*TASK TO COMPLETE*
The entries are to be reproduced verbatim, with all pictures omitted.

--- RECORDS FOR THIS TASK Enclosed Below ---

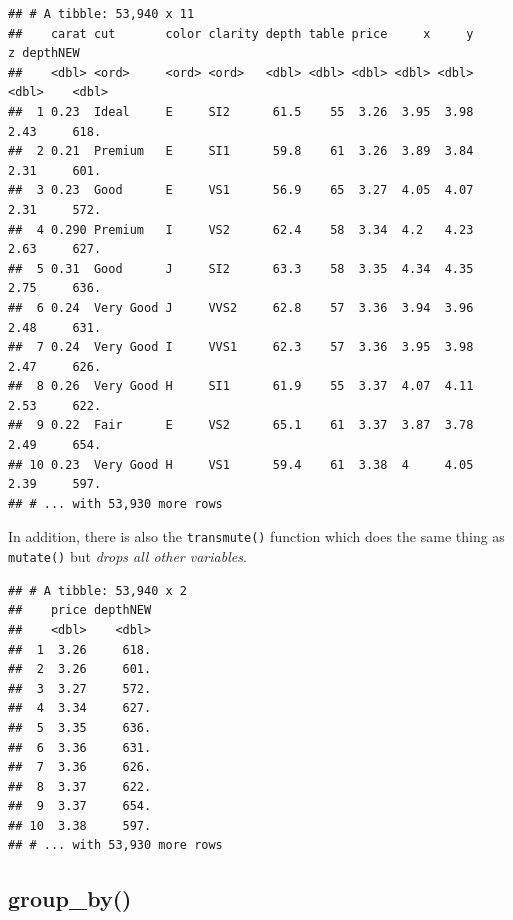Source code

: \documentclass[
]{book}
\newenvironment{Shaded}{\begin{snugshade}}{\end{snugshade}}
\newcommand{\DataTypeTok}[1]{\textcolor[rgb]{0.13,0.29,0.53}{#1}}
\newcommand{\DecValTok}[1]{\textcolor[rgb]{0.00,0.00,0.81}{#1}}
\newcommand{\KeywordTok}[1]{\textcolor[rgb]{0.13,0.29,0.53}{\textbf{#1}}}
\newcommand{\NormalTok}[1]{#1}
\newcommand{\OperatorTok}[1]{\textcolor[rgb]{0.81,0.36,0.00}{\textbf{#1}}}
\newcommand{\StringTok}[1]{\textcolor[rgb]{0.31,0.60,0.02}{#1}}
\begin{document}
\begin{verbatim}
## # A tibble: 53,940 x 11
##    carat cut       color clarity depth table price     x     y     z depthNEW
##    <dbl> <ord>     <ord> <ord>   <dbl> <dbl> <dbl> <dbl> <dbl> <dbl>    <dbl>
##  1 0.23  Ideal     E     SI2      61.5    55  3.26  3.95  3.98  2.43     618.
##  2 0.21  Premium   E     SI1      59.8    61  3.26  3.89  3.84  2.31     601.
##  3 0.23  Good      E     VS1      56.9    65  3.27  4.05  4.07  2.31     572.
##  4 0.290 Premium   I     VS2      62.4    58  3.34  4.2   4.23  2.63     627.
##  5 0.31  Good      J     SI2      63.3    58  3.35  4.34  4.35  2.75     636.
##  6 0.24  Very Good J     VVS2     62.8    57  3.36  3.94  3.96  2.48     631.
##  7 0.24  Very Good I     VVS1     62.3    57  3.36  3.95  3.98  2.47     626.
##  8 0.26  Very Good H     SI1      61.9    55  3.37  4.07  4.11  2.53     622.
##  9 0.22  Fair      E     VS2      65.1    61  3.37  3.87  3.78  2.49     654.
## 10 0.23  Very Good H     VS1      59.4    61  3.38  4     4.05  2.39     597.
## # ... with 53,930 more rows
\end{verbatim}

In addition, there is also the \texttt{transmute()} function which does the same thing as \texttt{mutate()} but \emph{drops all other variables}.

\begin{Shaded}
\end{Shaded}

\begin{verbatim}
## # A tibble: 53,940 x 2
##    price depthNEW
##    <dbl>    <dbl>
##  1  3.26     618.
##  2  3.26     601.
##  3  3.27     572.
##  4  3.34     627.
##  5  3.35     636.
##  6  3.36     631.
##  7  3.36     626.
##  8  3.37     622.
##  9  3.37     654.
## 10  3.38     597.
## # ... with 53,930 more rows
\end{verbatim}

\hypertarget{group_by}{%
\subsection{group\_by()}\label{group_by}}
\end{document}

--- End of Enclosed RECORDS FOR THIS TASK ---

*ANSWER TO THIS PROBLEM*
Source code

: \documentclass[
]{book}
\newenvironment{Shaded}{\begin{snugshade}}{\end{snugshade}}
\newcommand{\DataTypeTok}[1]{\textcolor[rgb]{0.13,0.29,0.53}{#1}}
\newcommand{\DecValTok}[1]{\textcolor[rgb]{0.00,0.00,0.81}{#1}}
\newcommand{\KeywordTok}[1]{\textcolor[rgb]{0.13,0.29,0.53}{\textbf{#1}}}
\newcommand{\NormalTok}[1]{#1}
\newcommand{\OperatorTok}[1]{\textcolor[rgb]{0.81,0.36,0.00}{\textbf{#1}}}
\newcommand{\StringTok}[1]{\textcolor[rgb]{0.31,0.60,0.02}{#1}}
\begin{document}
\begin{verbatim}
## # A tibble: 53,940 x 11
##    carat cut       color clarity depth table price     x     y     z depthNEW
##    <dbl> <ord>     <ord> <ord>   <dbl> <dbl> <dbl> <dbl> <dbl> <dbl>    <dbl>
##  1 0.23  Ideal     E     SI2      61.5    55  3.26  3.95  3.98  2.43     618.
##  2 0.21  Premium   E     SI1      59.8    61  3.26  3.89  3.84  2.31     601.
##  3 0.23  Good      E     VS1      56.9    65  3.27  4.05  4.07  2.31     572.
##  4 0.290 Premium   I     VS2      62.4    58  3.34  4.2   4.23  2.63     627.
##  5 0.31  Good      J     SI2      63.3    58  3.35  4.34  4.35  2.75     636.
##  6 0.24  Very Good J     VVS2     62.8    57  3.36  3.94  3.96  2.48     631.
##  7 0.24  Very Good I     VVS1     62.3    57  3.36  3.95  3.98  2.47     626.
##  8 0.26  Very Good H     SI1      61.9    55  3.37  4.07  4.11  2.53     622.
##  9 0.22  Fair      E     VS2      65.1    61  3.37  3.87  3.78  2.49     654.
## 10 0.23  Very Good H     VS1      59.4    61  3.38  4     4.05  2.39     597.
## # ... with 53,930 more rows
\end{verbatim}

In addition, there is also the \texttt{transmute()} function which does the same thing as \texttt{mutate()} but \emph{drops all other variables}.

\begin{Shaded}
\end{Shaded}

\begin{verbatim}
## # A tibble: 53,940 x 2
##    price depthNEW
##    <dbl>    <dbl>
##  1  3.26     618.
##  2  3.26     601.
##  3  3.27     572.
##  4  3.34     627.
##  5  3.35     636.
##  6  3.36     631.
##  7  3.36     626.
##  8  3.37     622.
##  9  3.37     654.
## 10  3.38     597.
## # ... with 53,930 more rows
\end{verbatim}

\hypertarget{group_by}{%
\subsection{group\_by()}\label{group_by}}
\end{document}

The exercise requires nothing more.